Cuban children re-enact the nativity scene in front of the Havana cathedral before a Christmas choral concert.
Photo: AP/Wide World
Christians the world over celebrate December 25 as Christmas, the anniversary of the birth of Christ. It is a joyous holiday, marked by family gatherings, colorful decorations, traditional songs, and the exchange of gifts. Many people also take part in special religious services.

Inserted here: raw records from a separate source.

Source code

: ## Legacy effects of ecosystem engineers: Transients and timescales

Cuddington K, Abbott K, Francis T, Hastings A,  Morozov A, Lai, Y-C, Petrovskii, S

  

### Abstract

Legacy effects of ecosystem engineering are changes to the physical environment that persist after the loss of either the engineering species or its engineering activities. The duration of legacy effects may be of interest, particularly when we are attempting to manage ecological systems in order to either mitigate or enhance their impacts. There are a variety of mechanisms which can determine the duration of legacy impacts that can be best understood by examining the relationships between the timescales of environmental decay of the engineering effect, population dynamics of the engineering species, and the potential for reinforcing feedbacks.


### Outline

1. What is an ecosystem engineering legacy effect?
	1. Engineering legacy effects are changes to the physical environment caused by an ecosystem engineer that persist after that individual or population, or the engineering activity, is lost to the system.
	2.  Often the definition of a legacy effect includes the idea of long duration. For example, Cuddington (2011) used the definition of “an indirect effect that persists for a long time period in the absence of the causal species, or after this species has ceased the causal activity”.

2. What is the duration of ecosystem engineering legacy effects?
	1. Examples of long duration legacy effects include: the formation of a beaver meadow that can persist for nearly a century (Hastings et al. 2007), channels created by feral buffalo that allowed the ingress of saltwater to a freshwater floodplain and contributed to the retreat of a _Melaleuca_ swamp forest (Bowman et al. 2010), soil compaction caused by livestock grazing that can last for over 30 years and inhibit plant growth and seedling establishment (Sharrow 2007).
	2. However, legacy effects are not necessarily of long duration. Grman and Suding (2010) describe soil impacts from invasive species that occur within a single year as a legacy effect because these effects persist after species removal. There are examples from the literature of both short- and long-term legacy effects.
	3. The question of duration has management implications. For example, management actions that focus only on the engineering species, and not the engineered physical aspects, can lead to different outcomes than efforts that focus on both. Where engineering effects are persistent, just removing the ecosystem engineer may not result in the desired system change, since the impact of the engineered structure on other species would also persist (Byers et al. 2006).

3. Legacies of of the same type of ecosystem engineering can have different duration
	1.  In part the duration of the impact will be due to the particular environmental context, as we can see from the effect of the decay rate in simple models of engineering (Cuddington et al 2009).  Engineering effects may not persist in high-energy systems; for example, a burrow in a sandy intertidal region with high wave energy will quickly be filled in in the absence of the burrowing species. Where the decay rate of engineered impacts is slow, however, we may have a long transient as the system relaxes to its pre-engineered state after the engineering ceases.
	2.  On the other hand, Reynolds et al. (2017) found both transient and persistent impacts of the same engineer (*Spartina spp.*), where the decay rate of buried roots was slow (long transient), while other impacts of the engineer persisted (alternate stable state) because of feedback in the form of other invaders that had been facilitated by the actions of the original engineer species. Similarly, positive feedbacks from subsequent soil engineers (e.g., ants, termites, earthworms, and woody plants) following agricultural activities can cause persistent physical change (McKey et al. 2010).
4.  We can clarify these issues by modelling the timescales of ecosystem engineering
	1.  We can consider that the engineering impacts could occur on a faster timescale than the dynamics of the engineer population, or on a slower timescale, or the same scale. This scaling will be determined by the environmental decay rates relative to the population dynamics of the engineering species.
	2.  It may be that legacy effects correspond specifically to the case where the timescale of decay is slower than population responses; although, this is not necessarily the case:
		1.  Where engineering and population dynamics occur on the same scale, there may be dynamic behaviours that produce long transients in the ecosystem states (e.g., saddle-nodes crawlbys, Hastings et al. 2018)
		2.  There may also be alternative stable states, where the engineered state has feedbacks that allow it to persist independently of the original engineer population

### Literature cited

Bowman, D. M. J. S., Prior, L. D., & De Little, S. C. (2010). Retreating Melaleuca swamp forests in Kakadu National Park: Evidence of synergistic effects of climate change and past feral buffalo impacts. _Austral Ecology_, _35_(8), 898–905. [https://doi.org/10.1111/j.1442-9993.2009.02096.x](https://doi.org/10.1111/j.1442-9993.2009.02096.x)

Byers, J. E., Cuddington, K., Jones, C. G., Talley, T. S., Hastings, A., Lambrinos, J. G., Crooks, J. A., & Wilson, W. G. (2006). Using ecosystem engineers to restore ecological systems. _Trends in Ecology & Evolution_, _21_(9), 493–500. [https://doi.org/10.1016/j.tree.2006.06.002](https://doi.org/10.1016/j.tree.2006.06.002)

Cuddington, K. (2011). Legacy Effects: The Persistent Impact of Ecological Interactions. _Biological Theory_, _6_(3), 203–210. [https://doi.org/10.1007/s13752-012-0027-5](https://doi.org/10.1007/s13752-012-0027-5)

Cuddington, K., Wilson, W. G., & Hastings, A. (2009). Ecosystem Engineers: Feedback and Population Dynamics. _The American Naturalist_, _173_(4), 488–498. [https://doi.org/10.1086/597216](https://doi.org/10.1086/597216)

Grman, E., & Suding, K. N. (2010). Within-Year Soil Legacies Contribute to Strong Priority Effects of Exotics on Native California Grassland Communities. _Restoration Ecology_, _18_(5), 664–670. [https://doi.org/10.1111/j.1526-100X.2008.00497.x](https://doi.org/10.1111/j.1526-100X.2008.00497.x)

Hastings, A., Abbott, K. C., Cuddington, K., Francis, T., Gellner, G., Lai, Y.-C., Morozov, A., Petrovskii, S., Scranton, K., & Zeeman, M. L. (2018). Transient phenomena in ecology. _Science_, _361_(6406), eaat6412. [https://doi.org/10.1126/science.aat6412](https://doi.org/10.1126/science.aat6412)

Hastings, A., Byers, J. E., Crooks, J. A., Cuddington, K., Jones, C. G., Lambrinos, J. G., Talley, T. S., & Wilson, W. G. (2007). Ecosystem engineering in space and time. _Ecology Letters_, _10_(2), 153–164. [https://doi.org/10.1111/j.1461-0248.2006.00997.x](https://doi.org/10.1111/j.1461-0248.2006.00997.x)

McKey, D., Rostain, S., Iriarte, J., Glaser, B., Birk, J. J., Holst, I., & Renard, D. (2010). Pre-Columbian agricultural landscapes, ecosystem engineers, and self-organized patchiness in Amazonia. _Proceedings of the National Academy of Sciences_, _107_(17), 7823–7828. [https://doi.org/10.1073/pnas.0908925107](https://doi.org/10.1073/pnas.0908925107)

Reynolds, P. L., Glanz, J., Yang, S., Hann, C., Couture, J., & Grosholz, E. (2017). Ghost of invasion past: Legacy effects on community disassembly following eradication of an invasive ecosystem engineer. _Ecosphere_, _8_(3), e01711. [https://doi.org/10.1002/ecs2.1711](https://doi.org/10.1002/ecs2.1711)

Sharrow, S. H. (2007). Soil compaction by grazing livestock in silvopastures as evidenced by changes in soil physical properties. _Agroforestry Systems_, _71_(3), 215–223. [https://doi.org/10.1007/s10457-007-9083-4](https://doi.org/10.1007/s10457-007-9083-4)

The name “Christmas” comes from the Old English Christes Maesse, or “Christ’s Mass.” The story of Christmas is told in the Bible. The Gospels of Saint Matthew and Saint Luke tell how Jesus was born in Bethlehem, how angels announced his birth to shepherds outside the town, and how a bright star led the three Wise Men to him. But the Gospels do not tell the date of Christ’s birth. It is thought that December 25 was chosen because it was around the time of various pagan festivals, such as the Roman Saturnalia. These festivals marked the winter solstice, the time of year when days begin to grow longer in the Northern Hemisphere. Many Christmas customs are thought to have begun with practices associated with these pagan festivals.

The early Christian churches were divided over when to celebrate Christmas. The Western church, based in Rome, chose December 25, while the Eastern church chose January 6. Eventually the holidays merged, and Christmas was celebrated in a twelve-day festival that included both days. Today only the Armenian church observes Christmas on January 6. In other churches, this day is known as Epiphany and is said to mark either the visit of the Wise Men or (in Eastern churches) Christ’s baptism. But to many people, the Christmas season extends for an even longer time”from the end of November through New Year’s Day.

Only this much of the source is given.